**Task instructions**. The required result is each line of the entries below containing the string "utilizar".

(Data listing)

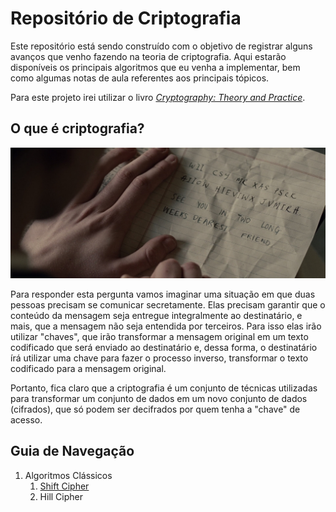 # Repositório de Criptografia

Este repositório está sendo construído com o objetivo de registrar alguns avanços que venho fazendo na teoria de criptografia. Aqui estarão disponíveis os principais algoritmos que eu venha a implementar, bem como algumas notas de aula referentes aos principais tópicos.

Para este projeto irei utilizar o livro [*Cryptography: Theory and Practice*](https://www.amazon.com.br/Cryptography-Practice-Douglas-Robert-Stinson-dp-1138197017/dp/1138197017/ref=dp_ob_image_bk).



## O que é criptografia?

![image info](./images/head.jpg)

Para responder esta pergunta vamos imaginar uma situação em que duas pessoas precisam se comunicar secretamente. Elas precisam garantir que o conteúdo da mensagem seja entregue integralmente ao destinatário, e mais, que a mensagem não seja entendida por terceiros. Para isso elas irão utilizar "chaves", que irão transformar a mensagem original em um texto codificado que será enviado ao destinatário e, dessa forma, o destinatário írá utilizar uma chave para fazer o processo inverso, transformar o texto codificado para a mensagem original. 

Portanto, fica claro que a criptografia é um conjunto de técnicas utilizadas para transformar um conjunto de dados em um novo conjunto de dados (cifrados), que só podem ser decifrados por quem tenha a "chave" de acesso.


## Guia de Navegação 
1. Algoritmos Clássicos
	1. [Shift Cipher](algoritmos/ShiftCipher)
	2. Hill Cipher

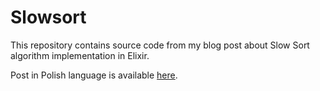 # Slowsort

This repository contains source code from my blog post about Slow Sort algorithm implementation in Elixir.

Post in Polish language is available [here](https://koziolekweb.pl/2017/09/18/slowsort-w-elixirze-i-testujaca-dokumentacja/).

(End Data listing)

**Your response**.
Para este projeto irei utilizar o livro [*Cryptography: Theory and Practice*](https://www.amazon.com.br/Cryptography-Practice-Douglas-Robert-Stinson-dp-1138197017/dp/1138197017/ref=dp_ob_image_bk).
Para responder esta pergunta vamos imaginar uma situação em que duas pessoas precisam se comunicar secretamente. Elas precisam garantir que o conteúdo da mensagem seja entregue integralmente ao destinatário, e mais, que a mensagem não seja entendida por terceiros. Para isso elas irão utilizar "chaves", que irão transformar a mensagem original em um texto codificado que será enviado ao destinatário e, dessa forma, o destinatário írá utilizar uma chave para fazer o processo inverso, transformar o texto codificado para a mensagem original. 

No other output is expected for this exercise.